Deux femmes soldats de la compagnie sanitaire 1 arrivent lors de la mobilisation afin d'intervenir dans le systeme des soins en Suisse romande lors de la crise du Coronavirus (Covid-19) le dimanche 8 novembre 2020 a la Caserne de Moudon. Des le debut de semaine, les miliatires dechargeront le systeme de sante du canton de Geneve dans le domaine du transport et des soins de base apportes aux patients du Covid-19. (KEYSTONE/Jean-Christophe Bott)
L'objectif de la démarche est d'augmenter la proportion de femmes dans l'armée. (image d'illustration)
KEYSTONE

Onze des 28 femmes participant aux contingents de maintien de la paix de l’armée suisse, soit Swisscoy au Kosovo et Eufor en Bosnie, se sont annoncées pour être incorporées directement au sein de l’armée dans le cadre de ce projet. L'objectif est d'augmenter la proportion de femmes dans l'armée, précise le communiqué.

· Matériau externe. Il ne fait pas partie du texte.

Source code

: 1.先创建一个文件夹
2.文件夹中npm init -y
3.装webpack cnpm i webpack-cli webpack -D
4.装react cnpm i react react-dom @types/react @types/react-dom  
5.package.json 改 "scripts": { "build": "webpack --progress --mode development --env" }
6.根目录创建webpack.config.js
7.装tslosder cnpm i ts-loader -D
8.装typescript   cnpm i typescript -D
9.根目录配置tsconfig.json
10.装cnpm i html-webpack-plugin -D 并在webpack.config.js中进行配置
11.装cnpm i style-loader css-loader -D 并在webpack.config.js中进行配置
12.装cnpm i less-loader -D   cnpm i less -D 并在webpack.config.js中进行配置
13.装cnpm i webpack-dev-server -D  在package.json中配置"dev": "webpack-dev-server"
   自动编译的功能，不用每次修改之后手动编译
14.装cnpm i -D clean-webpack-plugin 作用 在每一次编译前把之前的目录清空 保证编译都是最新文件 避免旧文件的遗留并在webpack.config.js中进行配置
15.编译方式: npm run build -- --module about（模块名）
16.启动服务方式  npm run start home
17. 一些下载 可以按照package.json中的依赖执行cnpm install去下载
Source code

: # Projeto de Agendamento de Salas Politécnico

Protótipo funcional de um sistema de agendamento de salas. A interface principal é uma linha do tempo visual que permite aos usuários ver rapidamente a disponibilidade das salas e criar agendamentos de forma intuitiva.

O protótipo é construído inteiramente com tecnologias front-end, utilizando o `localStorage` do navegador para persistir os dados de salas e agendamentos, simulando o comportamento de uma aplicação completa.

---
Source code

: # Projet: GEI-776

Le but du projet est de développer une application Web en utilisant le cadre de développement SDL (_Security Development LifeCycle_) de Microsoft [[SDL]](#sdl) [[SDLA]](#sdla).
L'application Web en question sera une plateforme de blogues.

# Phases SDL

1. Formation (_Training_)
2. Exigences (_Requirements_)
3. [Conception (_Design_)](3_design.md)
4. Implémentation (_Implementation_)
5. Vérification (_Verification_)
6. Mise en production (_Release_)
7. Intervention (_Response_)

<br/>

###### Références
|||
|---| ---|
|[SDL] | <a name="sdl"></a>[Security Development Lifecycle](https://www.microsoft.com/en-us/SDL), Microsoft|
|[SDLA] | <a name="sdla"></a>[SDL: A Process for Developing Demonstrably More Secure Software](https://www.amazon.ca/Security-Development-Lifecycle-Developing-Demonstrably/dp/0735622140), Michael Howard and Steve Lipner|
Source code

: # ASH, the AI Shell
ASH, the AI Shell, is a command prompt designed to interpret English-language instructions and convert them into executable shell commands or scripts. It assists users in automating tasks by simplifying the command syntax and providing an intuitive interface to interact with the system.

Il s'agit notamment de conserver le savoir et les compétences de ces femmes. Selon la réglementation en vigueur, celles-ci ne peuvent pas être affectées directement à l'armée de milice après un déploiement à l'étranger.

Potentiel perdu

Ces femmes sont recrutées pour des engagements de six mois au sein des contingents à l'étranger et suivent une formation militaire de base et spécialisée de trois mois. Au bout de ces neuf mois, elles possèdent des compétences militaires et sont habituées à opérer dans un environnement militaire. Elles ne sont toutefois pas incorporées et leur potentiel est perdu pour l’armée.

Les différentes phases d’instruction lors de ces engagements sont comparables à celles de l’école de recrues en termes de contenu, d’objectif et d’intensité, selon une analyse de l'armée. Les deux cours d’instruction de base sont donc équivalents. «La reconnaissance de cette équivalence en matière d’instruction vise à permettre aux membres féminins du contingent d’être incorporés directement et sur une base volontaire au sein de l’armée de milice», ajoute le communiqué.